Market prices, in this (classical) analysis, are the prices that prevail at any given time on the market (and change due to transient and random variations). Natural prices are the cost of production and act as centres of gravitational attraction for market prices. Over time, market prices are tend towards natural prices but are considered unlikely to exactly meet them. Natural prices can only change due to changes in the productive process (for example, by introducing new, more productive, machinery and/or by decreasing the wages of the workforce relative to its output). Surplus value (the difference between market and natural prices) are the key to understanding how supply changes to meet demand. This produces the dynamic of market forces:
"Let us suppose that all commodities are at their natural price, and consequently that the profits of capital in all employments are exactly at the same rate . . . Suppose now that a change of fashion should increase the demand for silks, and lessen that for woollens; their natural price, the quantity of labour necessary to their production, would continue unaltered, but the market price of silks would rise, and that of woollens would fall; and consequently the profits of the silk manufacturer would be above, whilst those of the woollen manufacturer would be below, the general and adjusted rate of profits . . . This increased demand for silks would however soon be supplied, by the transference of capital and labour from the woollen to the silk manufacture; when the market prices of silks and woollens would again approach their natural prices, and then the usual profits would be obtained by the respective manufacturers of those commodities. It is then the desire, which every capitalist has, of diverting his funds from a less to a more profitable employment, that prevents the market price of commodities from continuing for any length of time either much above, or much below their natural price." [Op. Cit., p. 50]
This means that "capital moves from relatively stagnating into rapidly developing industries . . . The extra profit, in excess of the average profit, won at a given price level disappears again, however, with the influx of capital from profit-poor into profit-rich industries," so increasing supply and reducing prices, and thus profits. In other words, "market relations are governed by the production relations." [Paul Mattick, Economic Crisis and Crisis Theory, p. 49 and p. 51]
In a developed capitalist economy it is not as simple as this — there are various "average" profits depending on what Michal Kalecki termed the "degree of monopoly" within a market. This theory "indicates that profits arise from monopoly power, and hence profits accrue to firms with more monopoly power . . . A rise in the degree of monopoly caused by the growth of large firms would result in the shift of profits from small business to big business." [Malcolm C. Sawyer, The Economics of Michal Kalecki, p. 36] This means that a market with a high "degree of monopoly" will have a few firms in it with higher than average profit levels (or rate of return) compared to the smaller firms in the sector or to those in more competitive markets.
The "degree of monopoly" reflects such factors as level of market concentration and power, market share, extent of advertising, barriers to entry/movement, collusion and so on. The higher these factors, the higher the degree of monopoly and the higher the mark-up of prices over costs (and so the share of profits in value added). Our approach to this issue is similar to Kalecki’s in many ways although we stress that the degree of monopoly affects how profits are distributed between firms, not how they are created in the first place (which come, as argued in section C.2, from the "unpaid labour of the poor" — to use Kropotkin’s words).

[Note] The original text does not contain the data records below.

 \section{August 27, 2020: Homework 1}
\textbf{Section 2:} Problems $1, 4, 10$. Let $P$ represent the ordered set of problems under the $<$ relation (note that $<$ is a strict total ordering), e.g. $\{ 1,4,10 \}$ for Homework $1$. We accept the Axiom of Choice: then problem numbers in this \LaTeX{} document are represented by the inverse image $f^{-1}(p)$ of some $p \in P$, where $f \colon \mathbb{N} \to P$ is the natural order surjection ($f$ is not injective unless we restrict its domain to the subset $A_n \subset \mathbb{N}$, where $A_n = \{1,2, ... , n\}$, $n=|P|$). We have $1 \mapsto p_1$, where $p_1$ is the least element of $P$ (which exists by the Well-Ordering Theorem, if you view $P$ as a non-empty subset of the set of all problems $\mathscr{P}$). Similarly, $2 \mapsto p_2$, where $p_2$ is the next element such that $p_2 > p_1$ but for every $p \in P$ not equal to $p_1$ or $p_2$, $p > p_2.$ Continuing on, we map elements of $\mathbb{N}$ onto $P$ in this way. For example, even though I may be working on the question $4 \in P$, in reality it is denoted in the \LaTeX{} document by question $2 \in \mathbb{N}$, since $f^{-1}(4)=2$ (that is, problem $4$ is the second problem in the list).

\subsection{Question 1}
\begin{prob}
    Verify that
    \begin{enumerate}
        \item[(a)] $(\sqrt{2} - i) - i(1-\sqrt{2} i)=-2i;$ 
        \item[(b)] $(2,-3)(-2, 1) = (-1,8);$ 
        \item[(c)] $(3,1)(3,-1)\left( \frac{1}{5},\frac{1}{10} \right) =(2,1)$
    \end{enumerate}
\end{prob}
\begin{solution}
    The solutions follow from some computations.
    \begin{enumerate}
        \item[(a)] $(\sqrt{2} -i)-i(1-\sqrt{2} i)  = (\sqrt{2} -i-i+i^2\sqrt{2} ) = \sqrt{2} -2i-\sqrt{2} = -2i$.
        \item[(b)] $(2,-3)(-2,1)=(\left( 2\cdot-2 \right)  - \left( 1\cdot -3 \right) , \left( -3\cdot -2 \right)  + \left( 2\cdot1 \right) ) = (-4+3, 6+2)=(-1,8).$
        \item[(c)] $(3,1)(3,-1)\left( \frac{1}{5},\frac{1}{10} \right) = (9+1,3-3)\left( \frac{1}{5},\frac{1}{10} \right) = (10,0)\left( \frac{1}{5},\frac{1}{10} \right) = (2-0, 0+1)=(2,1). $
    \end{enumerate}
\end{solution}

There is substantial evidence to support such a theory. J.S Bain in Barriers in New Competition noted that in industries where the level of seller concentration was very high and where entry barriers were also substantial, profit rates were higher than average. Research has tended to confirm Bain’s findings. Keith Cowling summarises this later evidence:
"[A]s far as the USA is concerned. . . there are grounds for believing that a significant, but not very strong, relationship exists between profitability and concentration. . . [along with] a significant relationship between advertising and profitability [an important factor in a market’s "degree of monopoly"]. . . [Moreover w]here the estimation is restricted to an appropriate cross-section [of industry] . . . both concentration and advertising appeared significant [for the UK]. By focusing on the impact of changes in concentration overtime . . . [we are] able to circumvent the major problems posed by the lack of appropriate estimates of price elasticities of demand . . . [to find] a significant and positive concentration effect. . . It seems reasonable to conclude on the basis of evidence for both the USA and UK that there is a significant relationship between concentration and price-cost margins." [Monopoly Capitalism, pp. 109-110]
We must note that the price-cost margin variable typically used in these studies subtracts the wage and salary bill from the value added in production. This would have a tendency to reduce the margin as it does not take into account that most management salaries (particularly those at the top of the hierarchy) are more akin to profits than costs (and so should not be subtracted from value added). Also, as many markets are regionalised (particularly in the USA) nation-wide analysis may downplay the level of concentration existing in a given market.
The argument is not that big business charges "high prices" in respect to smaller competitors but rather they charge high prices in comparison to their costs. This means that a corporation can sell at the standard market price (or even undercut the prices of small business) and still make higher profits than average. In other words, market power ensures that prices do not fall to cost. Moreover, market power ensures that "costs" are often inflicted on others as big business uses its economic clout to externalise costs onto suppliers and its workers. For example, this means that farmers and other small producers will agree to lower prices for goods when supplying large supermarkets while the employees have to put up with lower wages and benefits (which extend through the market, creating lower wages and fewer jobs for retail workers in the surrounding area). Possibly, lower prices can be attributed to lower quality products (which workers are forced to buy in order to make their lower wages go further).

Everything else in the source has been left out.